Here is an example of four possible explanatory variables of height in a sample of n=55 college students. Start with a full model.
physical.lm <- lm(Height ~ LeftArm + LeftFoot + HeadCirc + nose, data=physical)
summary(physical.lm)
##
## Call:
## lm(formula = Height ~ LeftArm + LeftFoot + HeadCirc + nose, data = physical)
##
## Residuals:
## Min 1Q Median 3Q Max
## -4.0660 -1.1850 -0.1569 1.2539 5.5071
##
## Coefficients:
## Estimate Std.

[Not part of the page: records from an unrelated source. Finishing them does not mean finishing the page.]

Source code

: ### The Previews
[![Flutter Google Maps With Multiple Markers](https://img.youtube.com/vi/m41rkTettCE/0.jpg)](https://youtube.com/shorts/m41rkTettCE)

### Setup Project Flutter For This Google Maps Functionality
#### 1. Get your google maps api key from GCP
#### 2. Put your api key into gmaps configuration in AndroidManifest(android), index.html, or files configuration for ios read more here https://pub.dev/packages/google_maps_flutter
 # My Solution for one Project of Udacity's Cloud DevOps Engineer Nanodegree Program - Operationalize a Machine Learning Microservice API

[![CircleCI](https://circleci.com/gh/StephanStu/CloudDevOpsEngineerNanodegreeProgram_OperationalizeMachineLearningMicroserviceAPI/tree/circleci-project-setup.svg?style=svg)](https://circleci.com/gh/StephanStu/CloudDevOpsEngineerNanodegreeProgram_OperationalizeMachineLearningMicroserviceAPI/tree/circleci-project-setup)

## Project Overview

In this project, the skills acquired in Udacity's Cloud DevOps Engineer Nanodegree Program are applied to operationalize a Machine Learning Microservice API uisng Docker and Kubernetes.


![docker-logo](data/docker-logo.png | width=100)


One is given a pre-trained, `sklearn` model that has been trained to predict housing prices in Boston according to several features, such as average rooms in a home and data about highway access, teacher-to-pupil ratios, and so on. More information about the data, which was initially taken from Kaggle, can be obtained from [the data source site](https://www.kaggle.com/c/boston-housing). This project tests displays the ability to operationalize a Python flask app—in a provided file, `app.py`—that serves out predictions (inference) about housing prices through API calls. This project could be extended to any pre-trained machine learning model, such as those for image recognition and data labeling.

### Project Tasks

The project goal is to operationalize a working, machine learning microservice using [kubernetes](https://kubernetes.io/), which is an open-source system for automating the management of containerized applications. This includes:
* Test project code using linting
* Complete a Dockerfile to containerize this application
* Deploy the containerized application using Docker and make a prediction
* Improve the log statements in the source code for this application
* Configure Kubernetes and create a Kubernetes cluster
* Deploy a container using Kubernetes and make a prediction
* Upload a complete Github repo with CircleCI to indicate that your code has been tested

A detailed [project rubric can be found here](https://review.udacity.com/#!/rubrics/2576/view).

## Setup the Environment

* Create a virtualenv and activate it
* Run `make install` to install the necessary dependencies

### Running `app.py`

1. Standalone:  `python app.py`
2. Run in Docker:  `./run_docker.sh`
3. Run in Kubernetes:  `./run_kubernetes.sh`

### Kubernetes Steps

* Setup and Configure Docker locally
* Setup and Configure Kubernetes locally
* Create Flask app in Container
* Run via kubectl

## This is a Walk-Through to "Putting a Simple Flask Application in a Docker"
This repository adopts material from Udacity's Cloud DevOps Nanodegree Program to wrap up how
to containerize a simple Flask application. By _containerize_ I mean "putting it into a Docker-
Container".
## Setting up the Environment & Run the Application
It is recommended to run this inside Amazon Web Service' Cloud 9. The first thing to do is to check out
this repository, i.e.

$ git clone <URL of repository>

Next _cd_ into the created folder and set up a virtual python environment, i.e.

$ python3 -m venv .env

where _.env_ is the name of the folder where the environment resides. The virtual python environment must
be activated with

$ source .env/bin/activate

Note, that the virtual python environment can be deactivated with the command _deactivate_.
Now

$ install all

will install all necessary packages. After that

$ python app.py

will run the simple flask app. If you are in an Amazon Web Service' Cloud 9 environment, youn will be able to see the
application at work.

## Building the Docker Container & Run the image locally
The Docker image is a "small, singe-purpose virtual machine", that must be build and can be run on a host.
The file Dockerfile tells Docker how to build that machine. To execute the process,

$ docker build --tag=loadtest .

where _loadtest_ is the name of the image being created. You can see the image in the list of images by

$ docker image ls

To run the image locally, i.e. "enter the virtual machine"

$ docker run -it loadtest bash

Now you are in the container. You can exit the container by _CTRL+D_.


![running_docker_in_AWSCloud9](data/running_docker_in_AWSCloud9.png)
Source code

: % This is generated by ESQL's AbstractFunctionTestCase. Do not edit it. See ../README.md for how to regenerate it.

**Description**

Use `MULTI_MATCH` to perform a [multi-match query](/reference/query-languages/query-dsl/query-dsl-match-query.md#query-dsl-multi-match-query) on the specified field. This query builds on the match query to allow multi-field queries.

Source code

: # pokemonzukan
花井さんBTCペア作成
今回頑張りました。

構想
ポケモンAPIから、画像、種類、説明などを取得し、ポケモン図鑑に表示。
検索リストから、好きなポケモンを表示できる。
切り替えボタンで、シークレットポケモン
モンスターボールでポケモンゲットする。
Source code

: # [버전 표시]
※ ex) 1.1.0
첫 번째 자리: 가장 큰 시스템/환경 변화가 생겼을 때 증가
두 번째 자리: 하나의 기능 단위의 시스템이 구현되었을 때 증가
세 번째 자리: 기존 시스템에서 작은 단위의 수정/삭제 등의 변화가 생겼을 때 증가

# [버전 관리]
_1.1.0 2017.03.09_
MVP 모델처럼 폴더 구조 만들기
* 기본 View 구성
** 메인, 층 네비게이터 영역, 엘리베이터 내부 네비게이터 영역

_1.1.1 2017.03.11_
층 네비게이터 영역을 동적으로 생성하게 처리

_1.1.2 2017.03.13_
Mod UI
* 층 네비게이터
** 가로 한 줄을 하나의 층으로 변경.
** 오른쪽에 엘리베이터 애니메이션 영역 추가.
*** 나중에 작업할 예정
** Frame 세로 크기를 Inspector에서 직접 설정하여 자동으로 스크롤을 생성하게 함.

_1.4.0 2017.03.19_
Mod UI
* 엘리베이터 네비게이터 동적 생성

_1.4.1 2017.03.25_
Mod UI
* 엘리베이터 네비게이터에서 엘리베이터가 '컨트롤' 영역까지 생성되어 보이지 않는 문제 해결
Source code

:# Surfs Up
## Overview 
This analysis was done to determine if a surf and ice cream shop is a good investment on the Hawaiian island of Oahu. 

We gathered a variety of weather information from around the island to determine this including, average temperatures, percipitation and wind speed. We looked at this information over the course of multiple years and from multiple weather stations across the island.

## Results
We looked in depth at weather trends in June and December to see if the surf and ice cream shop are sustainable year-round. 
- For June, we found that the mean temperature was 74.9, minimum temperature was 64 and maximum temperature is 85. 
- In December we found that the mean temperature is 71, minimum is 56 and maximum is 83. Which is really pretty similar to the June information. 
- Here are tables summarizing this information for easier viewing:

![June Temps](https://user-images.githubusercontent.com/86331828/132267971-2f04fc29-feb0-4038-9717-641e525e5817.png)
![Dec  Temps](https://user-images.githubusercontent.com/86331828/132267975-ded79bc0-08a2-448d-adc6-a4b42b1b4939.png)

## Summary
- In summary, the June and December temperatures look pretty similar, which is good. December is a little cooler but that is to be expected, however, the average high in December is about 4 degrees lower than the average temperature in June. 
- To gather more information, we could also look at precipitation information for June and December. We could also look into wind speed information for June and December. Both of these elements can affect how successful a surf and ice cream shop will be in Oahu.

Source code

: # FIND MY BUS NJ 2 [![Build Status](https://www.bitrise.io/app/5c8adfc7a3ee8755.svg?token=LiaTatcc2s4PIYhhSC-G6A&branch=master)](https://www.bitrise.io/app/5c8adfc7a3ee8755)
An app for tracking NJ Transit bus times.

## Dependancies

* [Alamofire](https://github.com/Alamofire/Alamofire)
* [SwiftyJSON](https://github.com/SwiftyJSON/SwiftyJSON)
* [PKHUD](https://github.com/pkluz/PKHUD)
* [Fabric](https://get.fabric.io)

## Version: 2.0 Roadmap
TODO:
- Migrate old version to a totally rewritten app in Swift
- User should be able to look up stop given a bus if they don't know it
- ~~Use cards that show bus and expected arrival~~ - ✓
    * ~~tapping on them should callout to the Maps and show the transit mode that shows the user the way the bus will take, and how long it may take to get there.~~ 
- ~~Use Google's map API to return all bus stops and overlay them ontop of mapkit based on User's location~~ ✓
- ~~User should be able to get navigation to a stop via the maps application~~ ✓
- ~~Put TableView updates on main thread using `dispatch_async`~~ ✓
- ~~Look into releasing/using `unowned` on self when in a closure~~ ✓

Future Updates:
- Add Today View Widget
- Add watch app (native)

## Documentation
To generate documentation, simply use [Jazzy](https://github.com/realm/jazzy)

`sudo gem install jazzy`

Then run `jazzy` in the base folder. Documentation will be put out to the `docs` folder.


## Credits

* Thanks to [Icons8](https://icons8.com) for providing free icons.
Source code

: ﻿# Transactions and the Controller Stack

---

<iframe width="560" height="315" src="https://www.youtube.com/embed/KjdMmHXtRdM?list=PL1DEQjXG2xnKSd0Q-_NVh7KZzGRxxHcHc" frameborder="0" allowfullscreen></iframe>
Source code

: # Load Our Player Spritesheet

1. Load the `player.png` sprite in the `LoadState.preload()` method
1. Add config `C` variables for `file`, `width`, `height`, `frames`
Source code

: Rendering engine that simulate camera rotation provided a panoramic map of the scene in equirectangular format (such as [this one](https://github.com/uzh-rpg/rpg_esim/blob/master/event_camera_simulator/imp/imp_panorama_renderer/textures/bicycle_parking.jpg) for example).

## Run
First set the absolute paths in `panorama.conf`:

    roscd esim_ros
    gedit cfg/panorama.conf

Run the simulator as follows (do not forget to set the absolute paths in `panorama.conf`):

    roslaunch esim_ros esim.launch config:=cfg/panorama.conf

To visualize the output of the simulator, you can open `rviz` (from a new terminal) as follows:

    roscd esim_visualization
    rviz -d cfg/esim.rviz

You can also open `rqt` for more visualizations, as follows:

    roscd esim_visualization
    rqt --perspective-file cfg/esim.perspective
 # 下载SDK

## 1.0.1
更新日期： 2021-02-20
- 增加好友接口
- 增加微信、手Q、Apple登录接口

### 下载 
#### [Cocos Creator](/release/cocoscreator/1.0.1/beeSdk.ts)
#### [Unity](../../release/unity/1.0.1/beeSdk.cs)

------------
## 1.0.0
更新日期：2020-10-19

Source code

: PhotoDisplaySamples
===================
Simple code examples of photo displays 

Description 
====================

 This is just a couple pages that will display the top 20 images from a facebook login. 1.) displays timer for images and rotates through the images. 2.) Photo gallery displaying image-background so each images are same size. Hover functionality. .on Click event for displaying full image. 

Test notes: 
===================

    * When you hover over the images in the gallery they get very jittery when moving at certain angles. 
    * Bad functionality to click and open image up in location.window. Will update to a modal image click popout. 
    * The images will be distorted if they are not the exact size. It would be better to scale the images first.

Error t value Pr(>|t|)
## (Intercept) 18.50265 7.83031 2.363 0.0221 *
## LeftArm 0.80205 0.17074 4.697 2.09e-05 ***
## LeftFoot 0.99730 0.16230 6.145 1.30e-07 ***
## HeadCirc 0.08052 0.14952 0.539 0.5926
## nose -0.14740 0.49233 -0.299 0.7659
## ---
## Signif. codes: 0 '***' 0.001 '**' 0.01 '*' 0.05 '.' 0.1 ' ' 1
##
## Residual standard error: 2.183 on 50 degrees of freedom
## Multiple R-squared: 0.774, Adjusted R-squared: 0.7559
## F-statistic: 42.81 on 4 and 50 DF, p-value: 1.447e-15
The p-values for HeadCirc and nose are not statistically significant. Use the General Linear F procedure to see whether it is reasonable to declare that both non-significant variables can be dropped from the model.
physical.lmr <- lm(Height ~ LeftArm + LeftFoot, data=physical)
physical.lmf <- lm(Height ~ LeftArm + LeftFoot + HeadCirc + nose, data=physical)
anova(physical.lmr, physical.lmf)
## Analysis of Variance Table
##
## Model 1: Height ~ LeftArm + LeftFoot
## Model 2: Height ~ LeftArm + LeftFoot + HeadCirc + nose
## Res.Df RSS Df Sum of Sq F Pr(>F)
## 1 52 240.18
## 2 50 238.35 2 1.8289 0.1918 0.8261
There is insufficient evidence (F = 0.1918, P = 0.8261) to conclude that HeadCirc and nose are significantly related to Height after taking into account LeftArm and LeftFoot.